Le CNES aurait également rappelé que le col d’une tuyère d’un moteur de fusée est une pièce extrêmement critique, dont la technologie n’a été maîtrisée en Europe qu’après des décennies de recherche. D’ailleurs ArianeGroup livre également des cols de tuyère au ministère des armées pour les missiles de la force de dissuasion française.
Les procédures de contrôle de l’ESA et de l’industriel Avio sont aussi mises en cause par le CNES : « Le fait que ni l’industrie, ni l’agence n’aient vérifié si le processus de fabrication de Yuzhnoye était dûment qualifié, est en soi un problème majeur ». Le contrôle qualité chez Avio est-il suffisant ?
Beaucoup de spécialistes du secteur spatial parlent depuis quelques temps de l’envie d’Avio de faire « cavalier seul » et de sortir du giron d’Arianespace.
Selon La Tribune, « l’ESA, en tant qu’autorité de qualification, devrait soumettre Vega-C à une revue générale détaillée pour identifier d’éventuelles autres défaillances. C’est ce qui avait été fait pour Ariane 5 après le vol inaugural (vol 501) en juin 1996. Pour autant, Avio ne semblait pas prêt jusqu’ici à autoriser une telle opération, selon des sources concordantes. Ce qui pourrait entraîner un bras de fer au Centre Spatial Guyanais (CSG) où le directeur du CSG (du CNES) est autorité de lancement pour toutes les questions de sécurité et de sûreté…«
Un nouveau planning de lancement
La commission d’enquête a également conclu qu’il n’y avait pas de faiblesse dans le design du moteur Zefiro 40 et que les moteurs Zefiro 9 (commun à Vega et Vega C) et Zefiro 23 (uniquement sur Vega) n’étaient pas non plus remis en cause.

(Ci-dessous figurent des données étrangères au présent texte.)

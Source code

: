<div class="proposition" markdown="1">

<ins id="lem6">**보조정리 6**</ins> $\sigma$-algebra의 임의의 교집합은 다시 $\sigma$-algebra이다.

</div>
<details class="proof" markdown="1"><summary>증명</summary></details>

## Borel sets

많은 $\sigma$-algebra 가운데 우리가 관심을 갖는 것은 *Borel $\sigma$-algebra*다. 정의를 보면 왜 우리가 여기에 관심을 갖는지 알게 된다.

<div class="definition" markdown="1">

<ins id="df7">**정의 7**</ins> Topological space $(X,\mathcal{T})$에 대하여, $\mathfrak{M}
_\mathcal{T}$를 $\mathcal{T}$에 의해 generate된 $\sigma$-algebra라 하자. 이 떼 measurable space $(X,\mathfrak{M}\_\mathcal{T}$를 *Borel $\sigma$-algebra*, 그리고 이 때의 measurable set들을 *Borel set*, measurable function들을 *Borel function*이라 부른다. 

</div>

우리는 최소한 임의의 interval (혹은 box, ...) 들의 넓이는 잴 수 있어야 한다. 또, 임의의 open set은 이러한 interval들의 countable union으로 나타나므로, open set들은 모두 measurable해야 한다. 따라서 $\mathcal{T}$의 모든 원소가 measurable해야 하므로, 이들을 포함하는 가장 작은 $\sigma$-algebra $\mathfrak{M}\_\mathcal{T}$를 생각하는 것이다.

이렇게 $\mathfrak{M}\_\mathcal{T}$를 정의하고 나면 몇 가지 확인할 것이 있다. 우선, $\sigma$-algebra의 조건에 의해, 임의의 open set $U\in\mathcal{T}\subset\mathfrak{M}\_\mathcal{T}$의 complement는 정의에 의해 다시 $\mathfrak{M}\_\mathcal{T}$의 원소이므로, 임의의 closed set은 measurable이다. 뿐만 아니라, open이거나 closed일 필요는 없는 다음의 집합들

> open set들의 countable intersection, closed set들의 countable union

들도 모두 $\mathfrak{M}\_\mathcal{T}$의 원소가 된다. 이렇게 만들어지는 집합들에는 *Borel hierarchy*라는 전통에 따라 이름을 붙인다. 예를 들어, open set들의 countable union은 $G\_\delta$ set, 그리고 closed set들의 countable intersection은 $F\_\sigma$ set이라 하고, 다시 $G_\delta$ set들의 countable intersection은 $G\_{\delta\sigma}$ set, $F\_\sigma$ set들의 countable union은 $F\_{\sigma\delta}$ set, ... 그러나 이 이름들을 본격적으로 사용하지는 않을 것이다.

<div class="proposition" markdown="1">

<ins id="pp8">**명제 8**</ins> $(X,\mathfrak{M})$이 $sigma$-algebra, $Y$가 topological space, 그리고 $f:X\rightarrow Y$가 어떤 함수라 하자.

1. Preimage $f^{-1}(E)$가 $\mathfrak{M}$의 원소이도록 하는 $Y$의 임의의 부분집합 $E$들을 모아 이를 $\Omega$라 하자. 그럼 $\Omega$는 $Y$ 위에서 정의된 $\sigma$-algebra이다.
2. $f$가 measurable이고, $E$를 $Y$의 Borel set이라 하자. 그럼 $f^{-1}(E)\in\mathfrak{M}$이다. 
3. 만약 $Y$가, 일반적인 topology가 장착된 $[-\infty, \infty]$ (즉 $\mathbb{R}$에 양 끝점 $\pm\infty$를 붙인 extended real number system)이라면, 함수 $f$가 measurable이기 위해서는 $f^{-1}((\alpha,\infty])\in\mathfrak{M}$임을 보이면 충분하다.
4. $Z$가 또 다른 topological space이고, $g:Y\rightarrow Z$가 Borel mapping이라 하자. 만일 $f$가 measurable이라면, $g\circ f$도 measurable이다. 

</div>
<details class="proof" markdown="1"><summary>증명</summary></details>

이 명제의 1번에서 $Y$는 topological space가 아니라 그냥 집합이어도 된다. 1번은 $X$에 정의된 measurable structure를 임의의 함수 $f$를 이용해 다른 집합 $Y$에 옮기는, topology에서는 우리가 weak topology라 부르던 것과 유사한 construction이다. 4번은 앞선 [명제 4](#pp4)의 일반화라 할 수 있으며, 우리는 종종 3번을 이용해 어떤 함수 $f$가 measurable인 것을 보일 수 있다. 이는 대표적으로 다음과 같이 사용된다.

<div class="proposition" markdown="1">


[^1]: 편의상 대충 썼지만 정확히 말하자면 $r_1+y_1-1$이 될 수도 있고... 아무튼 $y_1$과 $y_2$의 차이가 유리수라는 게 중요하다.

Arianespace a donc décidé de procéder au lancement des 2 derniers modèles Vega (non C) encore à sa disposition. Le premier devrait avoir lieu « à l’été » avec 2 charges utiles principales et quelques petits satellites, et le second, avec à son bord le satellite Biomass de l’ESA, pourrait être lancé en 2024.
Le retour en vol de Vega C devrait avoir lieu avec le satellite Sentinel 1C de l’ESA, qui doit remplacer le satellite Sentinel 1B qui est défaillant en orbite. Un satellite « précieux » selon Josef Aschbacher.